Art vs. practicality

Do you want your work to be closer to art pieces or practical-engineering products? When I want to design something, I do it in a rather practical way, usability and efficiency in mind, the art component comes in second place. However when I want art, I do paint. Oil painting, watercolor whatever.
I think some designers almost completely leave practicality out, and just focus on aesthetics etc. And I like it too but not as a piece of industrial design but more as a form of art. The thing is maybe there should be a distinction between the two points. And maybe there is a distinction that I am not aware of. But as far as I see they are usually both called “design”. Sometimes I want to see pure fantastic design pieces, that has no connection with reality, but sources do not distinguish it from practical ones. And sometimes I want to see real, produced or producable , practical design, but sources do not distinguish it too. And I hate seeing some concept with flying wheels and holographic signs when I want something real.
Why did I write these? I don’t know.

It doesn’t have to be an either-or situation.

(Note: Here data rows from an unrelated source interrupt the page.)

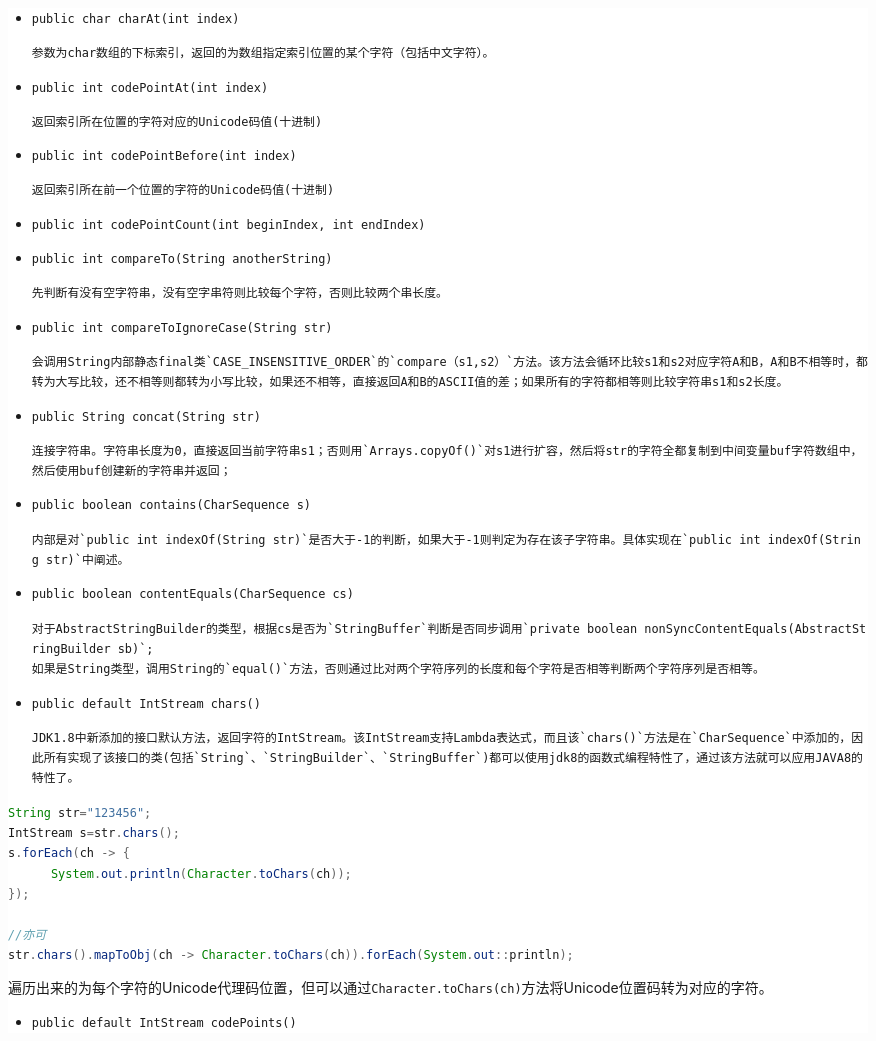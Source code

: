 - `public char charAt(int index)`

      参数为char数组的下标索引，返回的为数组指定索引位置的某个字符（包括中文字符）。

- `public int codePointAt(int index)`

      返回索引所在位置的字符对应的Unicode码值(十进制)

- `public int codePointBefore(int index)`

      返回索引所在前一个位置的字符的Unicode码值(十进制)

- `public int codePointCount(int beginIndex, int endIndex)`




- `public int compareTo(String anotherString)`

      先判断有没有空字符串，没有空字串符则比较每个字符，否则比较两个串长度。

- `public int compareToIgnoreCase(String str)`

      会调用String内部静态final类`CASE_INSENSITIVE_ORDER`的`compare（s1,s2）`方法。该方法会循环比较s1和s2对应字符A和B，A和B不相等时，都转为大写比较，还不相等则都转为小写比较，如果还不相等，直接返回A和B的ASCII值的差；如果所有的字符都相等则比较字符串s1和s2长度。


- `public String concat(String str)`

      连接字符串。字符串长度为0，直接返回当前字符串s1；否则用`Arrays.copyOf()`对s1进行扩容，然后将str的字符全都复制到中间变量buf字符数组中，然后使用buf创建新的字符串并返回；


- `public boolean contains(CharSequence s)`

      内部是对`public int indexOf(String str)`是否大于-1的判断，如果大于-1则判定为存在该子字符串。具体实现在`public int indexOf(String str)`中阐述。


- `public boolean contentEquals(CharSequence cs)`

      对于AbstractStringBuilder的类型，根据cs是否为`StringBuffer`判断是否同步调用`private boolean nonSyncContentEquals(AbstractStringBuilder sb)`;
      如果是String类型，调用String的`equal()`方法，否则通过比对两个字符序列的长度和每个字符是否相等判断两个字符序列是否相等。


- `public default IntStream chars()`

      JDK1.8中新添加的接口默认方法，返回字符的IntStream。该IntStream支持Lambda表达式，而且该`chars()`方法是在`CharSequence`中添加的，因此所有实现了该接口的类(包括`String`、`StringBuilder`、`StringBuffer`)都可以使用jdk8的函数式编程特性了，通过该方法就可以应用JAVA8的特性了。

```java
String str="123456";
IntStream s=str.chars();
s.forEach(ch -> {
      System.out.println(Character.toChars(ch));
});

//亦可
str.chars().mapToObj(ch -> Character.toChars(ch)).forEach(System.out::println);
```

遍历出来的为每个字符的Unicode代理码位置，但可以通过`Character.toChars(ch)`方法将Unicode位置码转为对应的字符。


- `public default IntStream codePoints()`
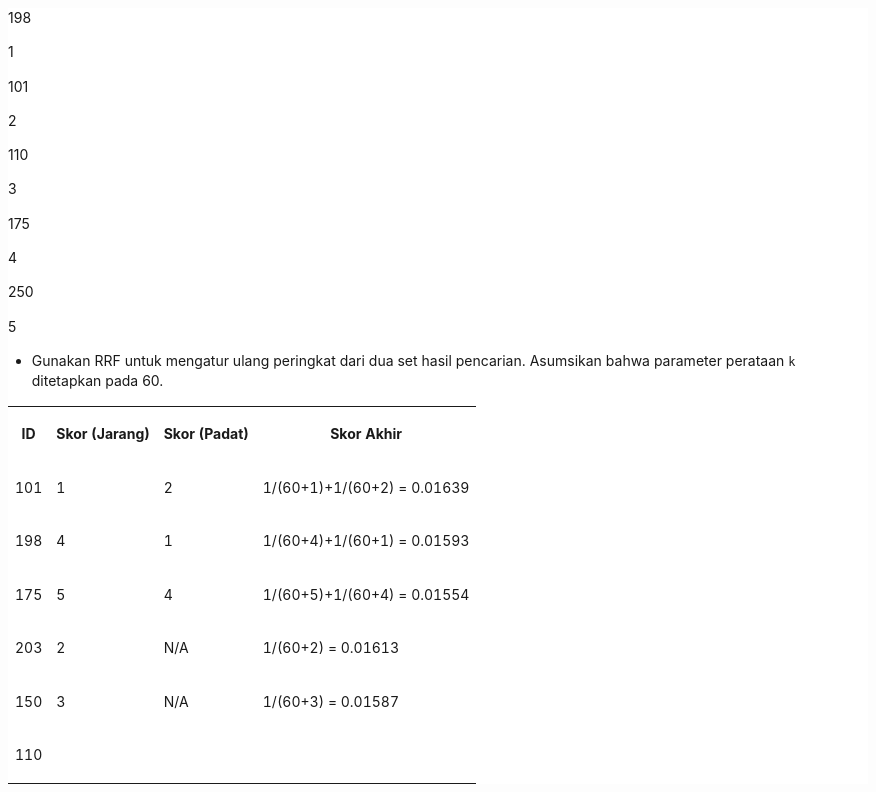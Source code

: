    <tr>
     <td><p>198</p></td>
     <td><p>1</p></td>
   </tr>
   <tr>
     <td><p>101</p></td>
     <td><p>2</p></td>
   </tr>
   <tr>
     <td><p>110</p></td>
     <td><p>3</p></td>
   </tr>
   <tr>
     <td><p>175</p></td>
     <td><p>4</p></td>
   </tr>
   <tr>
     <td><p>250</p></td>
     <td><p>5</p></td>
   </tr>
</table>
<ul>
<li>Gunakan RRF untuk mengatur ulang peringkat dari dua set hasil pencarian. Asumsikan bahwa parameter perataan <code translate="no">k</code> ditetapkan pada 60.</li>
</ul>
<table>
   <tr>
     <th><p><strong>ID</strong></p></th>
     <th><p><strong>Skor (Jarang)</strong></p></th>
     <th><p><strong>Skor (Padat)</strong></p></th>
     <th><p><strong>Skor Akhir</strong></p></th>
   </tr>
   <tr>
     <td><p>101</p></td>
     <td><p>1</p></td>
     <td><p>2</p></td>
     <td><p>1/(60+1)+1/(60+2) = 0.01639</p></td>
   </tr>
   <tr>
     <td><p>198</p></td>
     <td><p>4</p></td>
     <td><p>1</p></td>
     <td><p>1/(60+4)+1/(60+1) = 0.01593</p></td>
   </tr>
   <tr>
     <td><p>175</p></td>
     <td><p>5</p></td>
     <td><p>4</p></td>
     <td><p>1/(60+5)+1/(60+4) = 0.01554</p></td>
   </tr>
   <tr>
     <td><p>203</p></td>
     <td><p>2</p></td>
     <td><p>N/A</p></td>
     <td><p>1/(60+2) = 0.01613</p></td>
   </tr>
   <tr>
     <td><p>150</p></td>
     <td><p>3</p></td>
     <td><p>N/A</p></td>
     <td><p>1/(60+3) = 0.01587</p></td>
   </tr>
   <tr>
     <td><p>110</p></td>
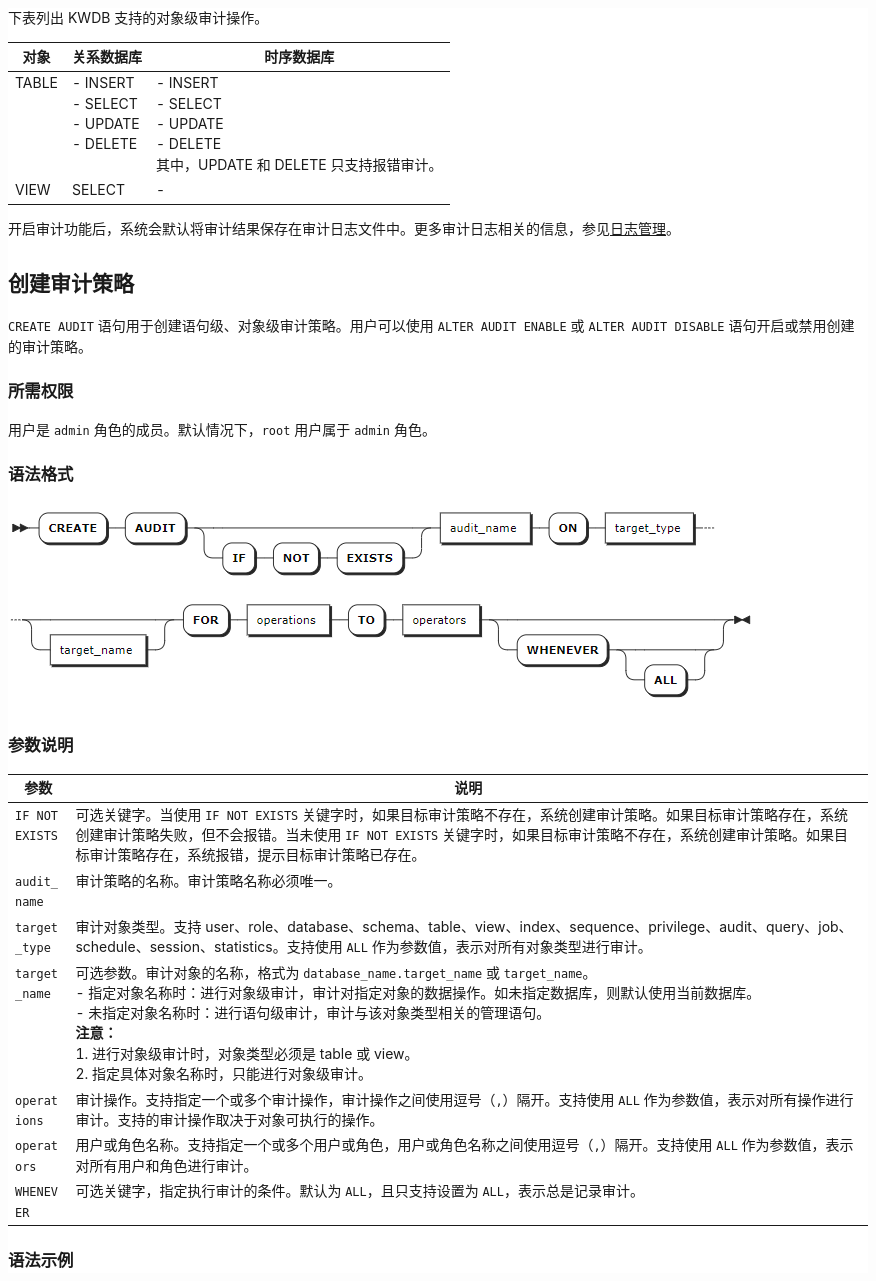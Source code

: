 下表列出 KWDB 支持的对象级审计操作。

| 对象  | 关系数据库                       | 时序数据库                                                              |
| ----- | -------------------------------- | ----------------------------------------------------------------------- |
| TABLE | - INSERT <br >- SELECT <br >- UPDATE <br >- DELETE |- INSERT <br >- SELECT <br >- UPDATE <br >- DELETE <br >其中，UPDATE 和 DELETE 只支持报错审计。 |
| VIEW  | SELECT                         | -                                                                       |

开启审计功能后，系统会默认将审计结果保存在审计日志文件中。更多审计日志相关的信息，参见[日志管理](../../db-operation/log-mgmt.md)。

## 创建审计策略

`CREATE AUDIT` 语句用于创建语句级、对象级审计策略。用户可以使用 `ALTER AUDIT ENABLE` 或 `ALTER AUDIT DISABLE` 语句开启或禁用创建的审计策略。

### 所需权限

用户是 `admin` 角色的成员。默认情况下，`root` 用户属于 `admin` 角色。

### 语法格式

![](../../static/sql-reference/IiXTbyJhyoZYkfxp2O7c4bkCnAb.png)

### 参数说明

| 参数 | 说明 |
| --- | --- |
| `IF NOT EXISTS` | 可选关键字。当使用 `IF NOT EXISTS` 关键字时，如果目标审计策略不存在，系统创建审计策略。如果目标审计策略存在，系统创建审计策略失败，但不会报错。当未使用 `IF NOT EXISTS` 关键字时，如果目标审计策略不存在，系统创建审计策略。如果目标审计策略存在，系统报错，提示目标审计策略已存在。 |
| `audit_name` | 审计策略的名称。审计策略名称必须唯一。 |
| `target_type` | 审计对象类型。支持 user、role、database、schema、table、view、index、sequence、privilege、audit、query、job、schedule、session、statistics。支持使用 `ALL` 作为参数值，表示对所有对象类型进行审计。 |
| `target_name` | 可选参数。审计对象的名称，格式为 `database_name.target_name` 或 `target_name`。<br/>- 指定对象名称时：进行对象级审计，审计对指定对象的数据操作。如未指定数据库，则默认使用当前数据库。<br/>- 未指定对象名称时：进行语句级审计，审计与该对象类型相关的管理语句。<br/>**注意：** <br/>1. 进行对象级审计时，对象类型必须是 table 或 view。<br/>2. 指定具体对象名称时，只能进行对象级审计。 |
| `operations` | 审计操作。支持指定一个或多个审计操作，审计操作之间使用逗号（`,`）隔开。支持使用 `ALL` 作为参数值，表示对所有操作进行审计。支持的审计操作取决于对象可执行的操作。 |
| `operators` | 用户或角色名称。支持指定一个或多个用户或角色，用户或角色名称之间使用逗号（`,`）隔开。支持使用 `ALL` 作为参数值，表示对所有用户和角色进行审计。 |
| `WHENEVER` | 可选关键字，指定执行审计的条件。默认为 `ALL`，且只支持设置为 `ALL`，表示总是记录审计。 |

### 语法示例
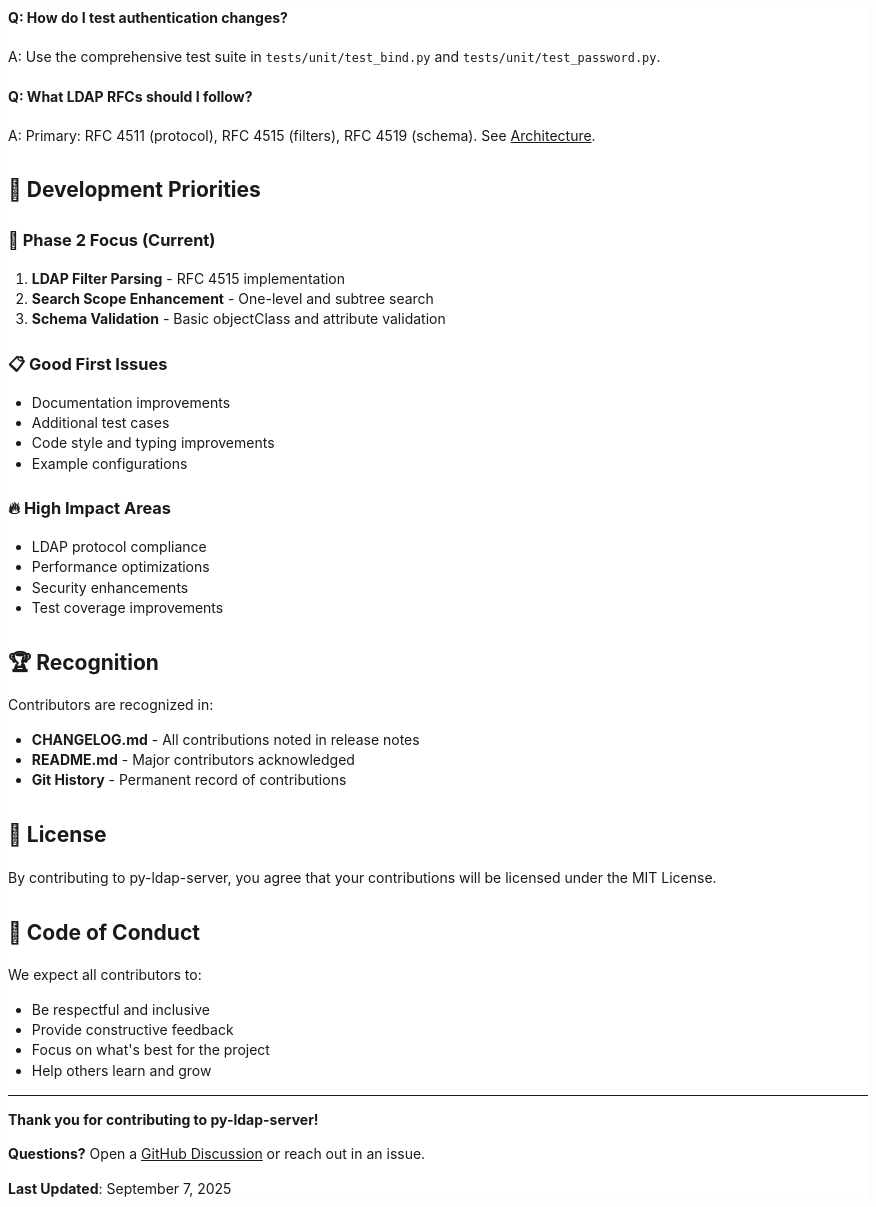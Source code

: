 #### Q: How do I test authentication changes?
A: Use the comprehensive test suite in `tests/unit/test_bind.py` and `tests/unit/test_password.py`.

#### Q: What LDAP RFCs should I follow?
A: Primary: RFC 4511 (protocol), RFC 4515 (filters), RFC 4519 (schema). See [Architecture](architecture.md#-rfc-compliance).

## 🎯 **Development Priorities**

### 🚧 **Phase 2 Focus** (Current)
1. **LDAP Filter Parsing** - RFC 4515 implementation
2. **Search Scope Enhancement** - One-level and subtree search
3. **Schema Validation** - Basic objectClass and attribute validation

### 📋 **Good First Issues**
- Documentation improvements
- Additional test cases
- Code style and typing improvements
- Example configurations

### 🔥 **High Impact Areas**
- LDAP protocol compliance
- Performance optimizations
- Security enhancements
- Test coverage improvements

## 🏆 **Recognition**

Contributors are recognized in:
- **CHANGELOG.md** - All contributions noted in release notes
- **README.md** - Major contributors acknowledged
- **Git History** - Permanent record of contributions

## 📄 **License**

By contributing to py-ldap-server, you agree that your contributions will be licensed under the MIT License.

## 🤝 **Code of Conduct**

We expect all contributors to:
- Be respectful and inclusive
- Provide constructive feedback
- Focus on what's best for the project
- Help others learn and grow

---

**Thank you for contributing to py-ldap-server!**

**Questions?** Open a [GitHub Discussion](https://github.com/evilerbender/py-ldap-server/discussions) or reach out in an issue.

**Last Updated**: September 7, 2025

It can be well made, functional, serve a user need, satisfy a creative desire, AND impact the culture at large.

The four legs are:

  1. solves for a user need
  2. is manufacturable and sellable
  3. satisfies a creative desire
  4. impacts culture

I’d prefer 100% functionality and no “vs.” at all. If the product is intended to function as an arty object, you’re free to make it arty :wink:
It makes no sense defining an art/practicality ratio because there is no trade-off like this: you could possibly reach perfection in both areas in the same product. Despite that, ratios like 60/40 would be neither applicable to different kinds of products nor measurable.

well for some people great practicality means work of art :slight_smile:

I put a little more definition around this framework here:

The most general answer I could ever give: it depends! :smiley:

But it really does. When I was doing research work for the University, everything was about experimenting.
Practicality always came second during the early stages of work, whether I was working on an application, an interface, or
something else entirely. Developing something interesting was the key.

The later stages of work, however, revolved around picking the most practical prototyped work to actually be developed properly.
Since design in general is all about solving a user’s need, it has to be practical eventually. I find this the most interesting and challenging part
of design - actually making things practical for everyone, not just for you.

But I don’t think we could answer your question before drawing the line on what’s “design” and what’s “art” on a specific project.